"Let's Argue Both Sides": Argument Generation Can Force Small Models to Utilize Previously Inaccessible Reasoning Capabilities
This work addresses the challenge of improving reasoning capabilities in language models, particularly for smaller models, though it is incremental as it builds on existing prompting techniques.
The paper tackles the problem of large language models struggling with logical reasoning by proposing Argument Generation, a method that forces models to generate and rank arguments for each possible inference result, leading to larger performance gains in smaller models.
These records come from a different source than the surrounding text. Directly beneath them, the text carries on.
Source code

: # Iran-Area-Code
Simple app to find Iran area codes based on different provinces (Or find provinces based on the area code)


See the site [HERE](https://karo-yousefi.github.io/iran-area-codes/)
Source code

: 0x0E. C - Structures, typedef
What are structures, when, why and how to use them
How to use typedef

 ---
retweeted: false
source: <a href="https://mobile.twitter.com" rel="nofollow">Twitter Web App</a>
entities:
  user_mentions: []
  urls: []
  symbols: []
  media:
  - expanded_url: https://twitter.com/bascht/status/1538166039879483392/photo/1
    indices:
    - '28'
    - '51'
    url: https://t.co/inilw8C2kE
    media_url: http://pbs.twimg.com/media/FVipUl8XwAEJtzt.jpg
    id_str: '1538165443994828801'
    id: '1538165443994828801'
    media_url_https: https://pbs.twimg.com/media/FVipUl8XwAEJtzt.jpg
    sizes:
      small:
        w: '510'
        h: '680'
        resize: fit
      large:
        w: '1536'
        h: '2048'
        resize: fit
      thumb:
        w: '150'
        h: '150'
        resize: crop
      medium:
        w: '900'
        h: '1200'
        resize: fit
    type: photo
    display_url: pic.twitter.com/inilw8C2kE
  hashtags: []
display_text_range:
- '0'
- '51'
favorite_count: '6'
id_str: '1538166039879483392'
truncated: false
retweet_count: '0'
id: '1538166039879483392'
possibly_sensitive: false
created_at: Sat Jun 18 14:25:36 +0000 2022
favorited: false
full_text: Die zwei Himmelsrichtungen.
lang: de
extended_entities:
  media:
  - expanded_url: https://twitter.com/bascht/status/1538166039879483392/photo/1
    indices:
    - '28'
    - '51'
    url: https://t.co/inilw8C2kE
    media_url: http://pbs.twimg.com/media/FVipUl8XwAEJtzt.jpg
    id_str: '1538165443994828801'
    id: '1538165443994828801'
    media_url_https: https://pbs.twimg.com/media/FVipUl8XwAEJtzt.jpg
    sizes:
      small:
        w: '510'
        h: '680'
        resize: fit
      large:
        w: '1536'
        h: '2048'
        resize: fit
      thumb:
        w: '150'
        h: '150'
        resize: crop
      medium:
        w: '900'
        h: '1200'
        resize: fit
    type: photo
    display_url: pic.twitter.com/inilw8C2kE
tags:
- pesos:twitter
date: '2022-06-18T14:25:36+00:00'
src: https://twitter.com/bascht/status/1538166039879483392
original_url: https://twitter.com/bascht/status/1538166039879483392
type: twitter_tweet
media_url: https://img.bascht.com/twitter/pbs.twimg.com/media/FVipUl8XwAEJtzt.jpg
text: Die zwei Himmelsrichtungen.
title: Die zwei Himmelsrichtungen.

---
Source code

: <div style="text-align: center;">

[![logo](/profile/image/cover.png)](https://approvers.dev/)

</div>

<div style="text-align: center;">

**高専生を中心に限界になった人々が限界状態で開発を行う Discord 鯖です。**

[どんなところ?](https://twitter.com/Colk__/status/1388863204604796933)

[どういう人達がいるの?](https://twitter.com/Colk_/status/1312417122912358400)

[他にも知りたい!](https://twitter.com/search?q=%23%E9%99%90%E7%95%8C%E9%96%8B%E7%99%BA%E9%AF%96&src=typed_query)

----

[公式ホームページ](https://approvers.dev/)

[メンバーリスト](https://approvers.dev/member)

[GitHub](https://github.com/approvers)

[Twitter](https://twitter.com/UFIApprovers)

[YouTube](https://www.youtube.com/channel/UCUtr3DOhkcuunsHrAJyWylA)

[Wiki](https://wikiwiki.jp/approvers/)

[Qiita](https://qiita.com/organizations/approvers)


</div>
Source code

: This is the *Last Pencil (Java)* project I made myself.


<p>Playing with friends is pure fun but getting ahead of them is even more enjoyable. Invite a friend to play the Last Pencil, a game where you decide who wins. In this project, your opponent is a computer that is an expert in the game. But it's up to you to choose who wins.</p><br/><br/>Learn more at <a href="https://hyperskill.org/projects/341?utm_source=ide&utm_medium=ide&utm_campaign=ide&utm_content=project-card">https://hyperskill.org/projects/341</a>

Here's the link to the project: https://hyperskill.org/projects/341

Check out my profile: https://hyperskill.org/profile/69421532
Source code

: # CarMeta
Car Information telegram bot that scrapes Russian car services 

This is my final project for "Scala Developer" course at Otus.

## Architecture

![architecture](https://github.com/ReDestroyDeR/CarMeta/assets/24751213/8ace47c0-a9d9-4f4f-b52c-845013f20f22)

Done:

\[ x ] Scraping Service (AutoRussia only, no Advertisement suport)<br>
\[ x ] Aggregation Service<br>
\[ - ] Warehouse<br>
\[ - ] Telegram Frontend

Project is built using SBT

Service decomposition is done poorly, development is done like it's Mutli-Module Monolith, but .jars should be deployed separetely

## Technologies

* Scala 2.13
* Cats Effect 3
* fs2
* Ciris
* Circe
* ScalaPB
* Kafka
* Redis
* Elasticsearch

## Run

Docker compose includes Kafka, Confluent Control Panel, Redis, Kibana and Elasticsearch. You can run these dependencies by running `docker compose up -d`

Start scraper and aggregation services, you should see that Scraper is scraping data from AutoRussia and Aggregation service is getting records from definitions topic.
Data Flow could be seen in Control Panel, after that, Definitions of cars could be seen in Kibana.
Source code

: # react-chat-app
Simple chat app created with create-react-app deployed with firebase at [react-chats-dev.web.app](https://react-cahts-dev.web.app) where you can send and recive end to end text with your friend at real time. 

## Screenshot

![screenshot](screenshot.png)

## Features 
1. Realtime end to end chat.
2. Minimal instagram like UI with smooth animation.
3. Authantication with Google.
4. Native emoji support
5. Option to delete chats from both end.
Large Language Models (LLMs), despite achieving state-of-the-art results in a number of evaluation tasks, struggle to maintain their performance when logical reasoning is strictly required to correctly infer a prediction. In this work, we propose Argument Generation as a method of forcing models to utilize their reasoning capabilities when other approaches such as chain-of-thought reasoning prove insufficient. Our method involves the generation of arguments for each possible inference result, and asking the end model to rank the generated arguments. We show that Argument Generation can serve as an appropriate substitute for zero-shot prompting techniques without the requirement to add layers of complexity. Furthermore, we argue that knowledge-probing techniques such as chain-of-thought reasoning and Argument Generation are only useful when further reasoning is required to infer a prediction, making them auxiliary to more common zero-shot approaches. Finally, we demonstrate that our approach forces larger gains in smaller language models, showcasing a complex relationship between model size and prompting methods in foundation models.